In our cold car, NPR came on with the engine. Before I could question Joezy about his Joo lie or he could let me know what-all he’d seen or heard in the art room, an NPR newsman reported a series of bomb threats this evening on New York City trains.

“You think Dad’s on one of those trains?” Joezy asked me, his voice suddenly open and boyish again. My boy. “God, Mom, you think these threats-or-whatever are for real?”

“No, no; I’m sure none of it’s real,” I told Joezy over the newscasters’ voice, hoping in my muddled mind that he’d know I meant Frannie and I weren’t real either.

We drove home listening to the news on various stations. I clutched the steering wheel, driving fast yet with super-concentration because I knew really I was too drunk to be behind the wheel. Too drunk to process all that was happening this overcrowded night.

I just wanted to get my son home, to make sure my husband was safe. Yes, that was all I wanted, all I should want.

We arrived to a garbled message from Dan on our kitchen phone machine. We both listened to it, side by side.

“calling from Penn Station … wouldn’t believe … got here then our train was cancelled again … damn bomb threats, they say … stuck here ’til the train’s cleared to go … sleeping on the wait-area chairs, all kinds of folks wandering by … just want to get home to you two …”

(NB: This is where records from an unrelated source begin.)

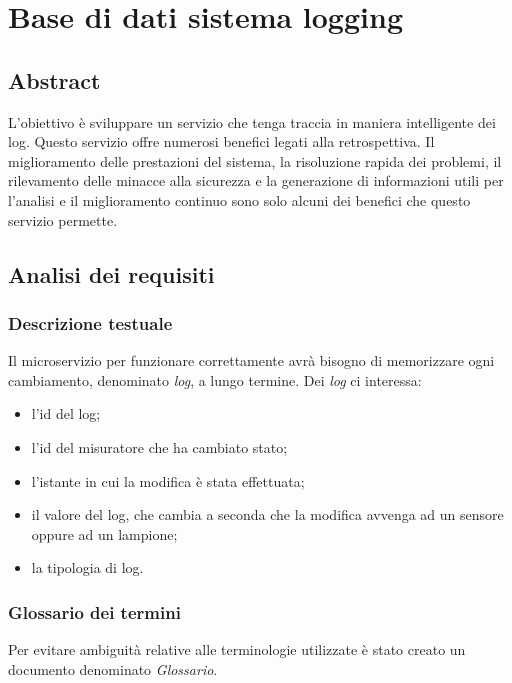 \section{Base di dati sistema logging}\label{sec:sbd-sistema-logging}

\subsection{Abstract}

L’obiettivo è sviluppare un servizio che tenga traccia in maniera intelligente dei log. Questo servizio offre numerosi benefici legati alla retrospettiva. Il miglioramento delle prestazioni del sistema, la risoluzione rapida dei problemi, il rilevamento delle minacce alla sicurezza e la generazione di informazioni utili per l'analisi e il miglioramento continuo sono solo alcuni dei benefici che questo servizio permette.

\subsection{Analisi dei requisiti}

\subsubsection{Descrizione testuale}

Il microservizio per funzionare correttamente avrà bisogno di memorizzare ogni cambiamento, denominato {\it{log}}, a lungo termine. Dei {\it{log}} ci interessa:

\begin{itemize}
    \item l'id del log;
    \item l'id del misuratore che ha cambiato stato;
    \item l'istante in cui la modifica è  stata effettuata;
    \item il valore del log, che cambia a seconda che la modifica avvenga ad un sensore oppure ad un lampione;
    \item la tipologia di log.
\end{itemize}

\subsubsection{Glossario dei termini}

Per evitare ambiguità relative alle terminologie utilizzate è stato creato un documento denominato \textit{Glossario}.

Dan’s usually unflappable voice sounded shaken. I tried his cell after we’d listened to the message; Joezy stood closer beside me as the phone started to ring. Then it was halted by a mechanical voice saying the system was down in this calling area; please try again. Joezy stalked to the den and switched on CNN; we saw nothing on the crawl about actual bomb attacks on New York trains.

“I’ll keep trying his cell,” I assured Joezy. He was watching the TV screen: stock footage of Osama Bin Laden in his tent.

“Yeah right,” Joezy answered me in his new edgy voice. Leaving the TV on, he brushed past me and Dan’s Stairmaster. He thumped up our real stairs to his room, thumped shut his door.

I shut off CNN and followed, kicking off my heels, suddenly exhausted. I trudged up the stairs, picturing Dan trying to sleep in a wait-area chair in Penn Station. I wondered if I’d locked the front door like Dan always did each night. I wondered if Joezy had carried that damn packed moneybag in from the car. Yes, he had, I felt sure. I brushed my teeth, trying to rinse the lingering martini taste away.

Yes, I had seen that bulging bag resting on our kitchen counter as we’d listened to Dan’s message. I’d count our take tomorrow.

I heard, as I stepped from the bathroom, Joezy’s bedsprings squeak. Really, I should talk to him, tell him what Joo’s mother had told me, ask him what he’d been doing these past few Fridays.